Domino in Giappone (e a Wall Street?)

Uber e WeWork sono, al momento, due grane per SoftBank. La prima, dopo essere stata conquistata a colpi di miliardi, non brilla in borsa. La seconda a Wall Street non ci è neppure arrivata. Due problemi che potrebbero generare un piccolo domino nel piano d’investimenti nipponico. Dopo il primo fondo Vision, con una dotazione da 100 miliardi di dollari, SoftBank sta perfezionando il secondo, un gemello. I due principali contributori dovrebbero essere il fondo sovrano saudita e quello di Abu Dhabi, che in Vision I hanno messo 45 e 15 miliardi.

Secondo Bloomberg, però, starebbero riconsiderando la propria posizione.
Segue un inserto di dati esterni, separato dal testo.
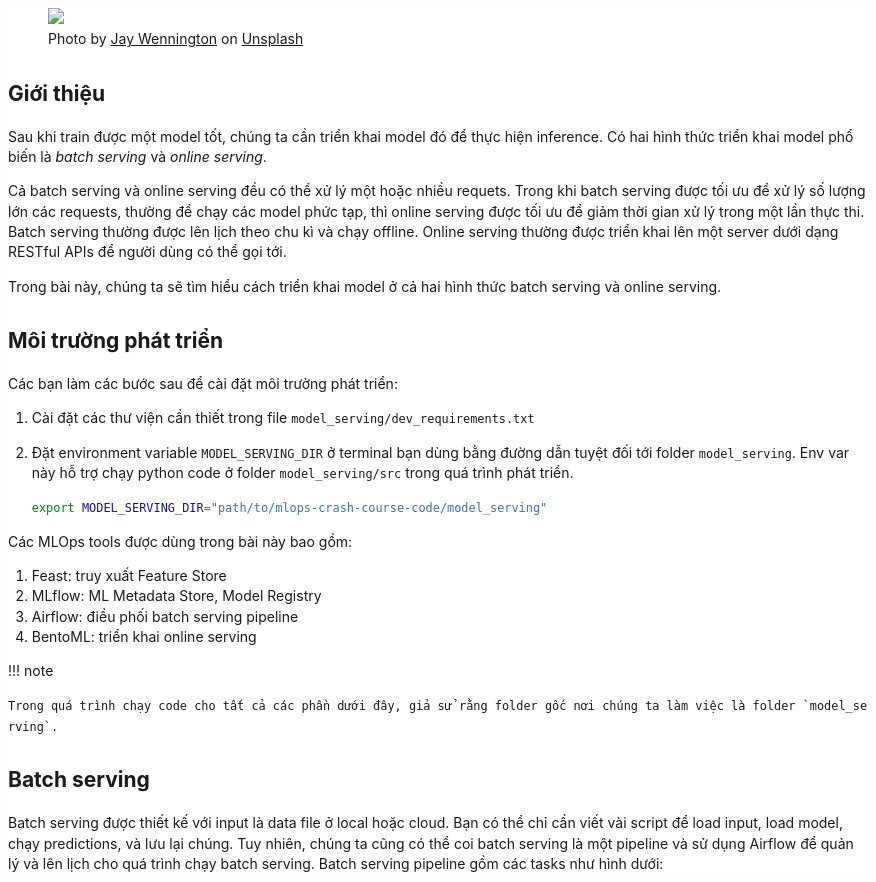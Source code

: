 <figure>
    <img src="../../../assets/images/mlops-crash-course/model-serving/trien-khai-model-serving/serving.jpg" loading="lazy"/>
    <figcaption>Photo by <a href="https://unsplash.com/@jaywennington?utm_source=unsplash&utm_medium=referral&utm_content=creditCopyText">Jay Wennington</a> on <a href="https://unsplash.com/s/photos/serve?utm_source=unsplash&utm_medium=referral&utm_content=creditCopyText">Unsplash</a></figcaption>
</figure>

## Giới thiệu

Sau khi train được một model tốt, chúng ta cần triển khai model đó để thực hiện inference. Có hai hình thức triển khai model phổ biến là _batch serving_ và _online serving_.

Cả batch serving và online serving đều có thể xử lý một hoặc nhiều requets. Trong khi batch serving được tối ưu để xử lý số lượng lớn các requests, thường để chạy các model phức tạp, thì online serving được tối ưu để giảm thời gian xử lý trong một lần thực thi. Batch serving thường được lên lịch theo chu kì và chạy offline. Online serving thường được triển khai lên một server dưới dạng RESTful APIs để người dùng có thể gọi tới.

Trong bài này, chúng ta sẽ tìm hiểu cách triển khai model ở cả hai hình thức batch serving và online serving.

## Môi trường phát triển

Các bạn làm các bước sau để cài đặt môi trường phát triển:

1.  Cài đặt các thư viện cần thiết trong file `model_serving/dev_requirements.txt`

1.  Đặt environment variable `MODEL_SERVING_DIR` ở terminal bạn dùng bằng đường dẫn tuyệt đối tới folder `model_serving`. Env var này hỗ trợ chạy python code ở folder `model_serving/src` trong quá trình phát triển.

    ```bash
    export MODEL_SERVING_DIR="path/to/mlops-crash-course-code/model_serving"
    ```

Các MLOps tools được dùng trong bài này bao gồm:

1. Feast: truy xuất Feature Store
1. MLflow: ML Metadata Store, Model Registry
1. Airflow: điều phối batch serving pipeline
1. BentoML: triển khai online serving

!!! note

    Trong quá trình chạy code cho tất cả các phần dưới đây, giả sử rằng folder gốc nơi chúng ta làm việc là folder `model_serving`.

## Batch serving

Batch serving được thiết kế với input là data file ở local hoặc cloud. Bạn có thể chỉ cần viết vài script để load input, load model, chạy predictions, và lưu lại chúng. Tuy nhiên, chúng ta cũng có thể coi batch serving là một pipeline và sử dụng Airflow để quản lý và lên lịch cho quá trình chạy batch serving. Batch serving pipeline gồm các tasks như hình dưới:
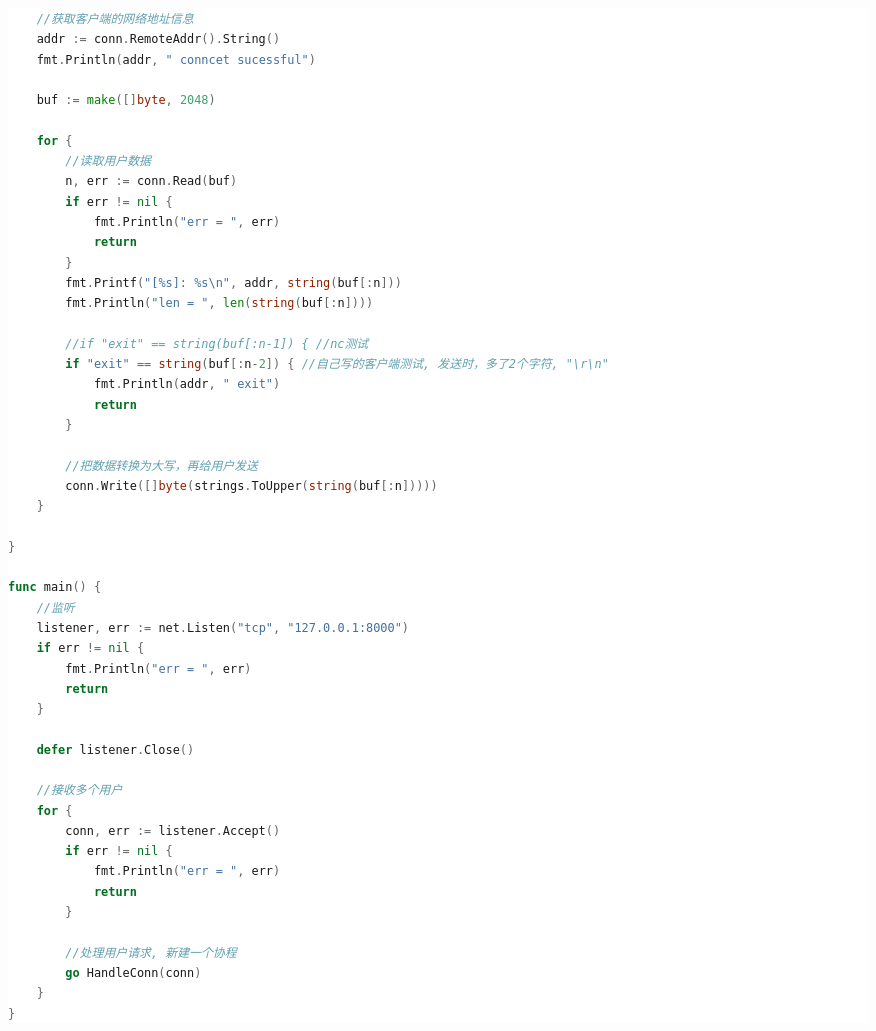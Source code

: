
 ```go
	//获取客户端的网络地址信息
	addr := conn.RemoteAddr().String()
	fmt.Println(addr, " conncet sucessful")

	buf := make([]byte, 2048)

	for {
		//读取用户数据
		n, err := conn.Read(buf)
		if err != nil {
			fmt.Println("err = ", err)
			return
		}
		fmt.Printf("[%s]: %s\n", addr, string(buf[:n]))
		fmt.Println("len = ", len(string(buf[:n])))

		//if "exit" == string(buf[:n-1]) { //nc测试
		if "exit" == string(buf[:n-2]) { //自己写的客户端测试, 发送时，多了2个字符, "\r\n"
			fmt.Println(addr, " exit")
			return
		}

		//把数据转换为大写，再给用户发送
		conn.Write([]byte(strings.ToUpper(string(buf[:n]))))
	}

}

func main() {
	//监听
	listener, err := net.Listen("tcp", "127.0.0.1:8000")
	if err != nil {
		fmt.Println("err = ", err)
		return
	}

	defer listener.Close()

	//接收多个用户
	for {
		conn, err := listener.Accept()
		if err != nil {
			fmt.Println("err = ", err)
			return
		}

		//处理用户请求, 新建一个协程
		go HandleConn(conn)
	}
}
```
Non un disimpegno, ma un alleggerimento, a quanto pare indotto dai dubbi sollevati dagli investimenti in WeWork e Uber. Se i due fondi sovrani si tirassero indietro, non sarebbe un bel segnale. E non solo per qualche miliardo perso (da cercare altrove), quanto perché i potenziali investitori potrebbe iniziare a nutrire qualche dubbio su una scommessa da 100 miliardi. Soprattuto se, dopo Lyft, Uber e WeWork, passasse la moda di presentarsi a Wall Street in (profondo) rosso.